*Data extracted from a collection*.
++++++
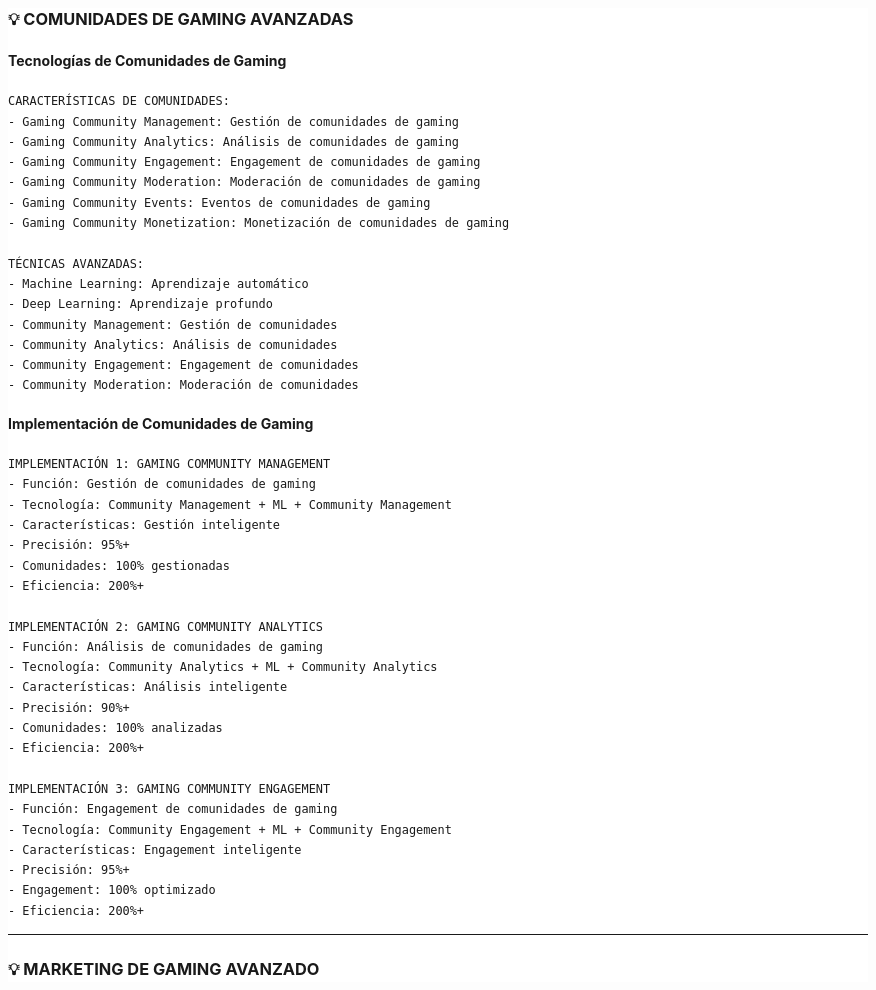 
### 💡 COMUNIDADES DE GAMING AVANZADAS

#### **Tecnologías de Comunidades de Gaming**
```
CARACTERÍSTICAS DE COMUNIDADES:
- Gaming Community Management: Gestión de comunidades de gaming
- Gaming Community Analytics: Análisis de comunidades de gaming
- Gaming Community Engagement: Engagement de comunidades de gaming
- Gaming Community Moderation: Moderación de comunidades de gaming
- Gaming Community Events: Eventos de comunidades de gaming
- Gaming Community Monetization: Monetización de comunidades de gaming

TÉCNICAS AVANZADAS:
- Machine Learning: Aprendizaje automático
- Deep Learning: Aprendizaje profundo
- Community Management: Gestión de comunidades
- Community Analytics: Análisis de comunidades
- Community Engagement: Engagement de comunidades
- Community Moderation: Moderación de comunidades
```

#### **Implementación de Comunidades de Gaming**
```
IMPLEMENTACIÓN 1: GAMING COMMUNITY MANAGEMENT
- Función: Gestión de comunidades de gaming
- Tecnología: Community Management + ML + Community Management
- Características: Gestión inteligente
- Precisión: 95%+
- Comunidades: 100% gestionadas
- Eficiencia: 200%+

IMPLEMENTACIÓN 2: GAMING COMMUNITY ANALYTICS
- Función: Análisis de comunidades de gaming
- Tecnología: Community Analytics + ML + Community Analytics
- Características: Análisis inteligente
- Precisión: 90%+
- Comunidades: 100% analizadas
- Eficiencia: 200%+

IMPLEMENTACIÓN 3: GAMING COMMUNITY ENGAGEMENT
- Función: Engagement de comunidades de gaming
- Tecnología: Community Engagement + ML + Community Engagement
- Características: Engagement inteligente
- Precisión: 95%+
- Engagement: 100% optimizado
- Eficiencia: 200%+
```

---

### 💡 MARKETING DE GAMING AVANZADO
++++++
*What is required*.
Return every line of the records in which the word "Moderation" is found.

*Exercise output*.
- Gaming Community Moderation: Moderación de comunidades de gaming
- Community Moderation: Moderación de comunidades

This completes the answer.